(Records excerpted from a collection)

************

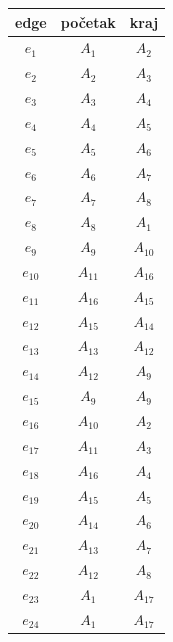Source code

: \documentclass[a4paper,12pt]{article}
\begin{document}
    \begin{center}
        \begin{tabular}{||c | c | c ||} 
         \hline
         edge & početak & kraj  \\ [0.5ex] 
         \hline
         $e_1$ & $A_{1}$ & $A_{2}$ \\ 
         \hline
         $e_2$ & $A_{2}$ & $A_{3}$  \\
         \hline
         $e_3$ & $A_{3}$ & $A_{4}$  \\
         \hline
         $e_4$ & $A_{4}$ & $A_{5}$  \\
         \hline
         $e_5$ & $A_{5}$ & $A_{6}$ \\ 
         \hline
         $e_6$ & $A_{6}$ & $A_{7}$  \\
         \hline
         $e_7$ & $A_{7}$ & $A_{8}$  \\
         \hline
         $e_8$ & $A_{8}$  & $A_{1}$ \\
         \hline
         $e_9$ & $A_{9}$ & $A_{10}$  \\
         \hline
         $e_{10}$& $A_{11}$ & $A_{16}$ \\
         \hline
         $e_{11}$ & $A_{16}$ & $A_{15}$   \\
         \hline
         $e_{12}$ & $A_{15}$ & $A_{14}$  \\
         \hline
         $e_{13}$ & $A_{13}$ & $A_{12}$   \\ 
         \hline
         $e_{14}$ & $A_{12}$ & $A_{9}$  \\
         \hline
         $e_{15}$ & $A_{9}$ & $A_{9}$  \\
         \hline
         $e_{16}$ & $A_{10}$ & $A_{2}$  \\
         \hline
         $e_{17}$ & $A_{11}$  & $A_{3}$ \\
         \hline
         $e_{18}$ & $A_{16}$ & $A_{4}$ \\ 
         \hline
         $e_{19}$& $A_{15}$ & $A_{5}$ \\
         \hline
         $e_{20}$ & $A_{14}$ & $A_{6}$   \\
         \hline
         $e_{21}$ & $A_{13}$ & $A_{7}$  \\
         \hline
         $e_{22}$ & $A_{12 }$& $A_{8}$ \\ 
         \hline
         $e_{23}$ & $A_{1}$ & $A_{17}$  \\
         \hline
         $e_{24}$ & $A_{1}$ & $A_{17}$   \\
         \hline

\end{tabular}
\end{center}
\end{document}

************

§ TO DO
Return each line among the entries that holds the word "begin".

§ THE COMPLETED TASK
\begin{document}
    \begin{center}
        \begin{tabular}{||c | c | c ||} 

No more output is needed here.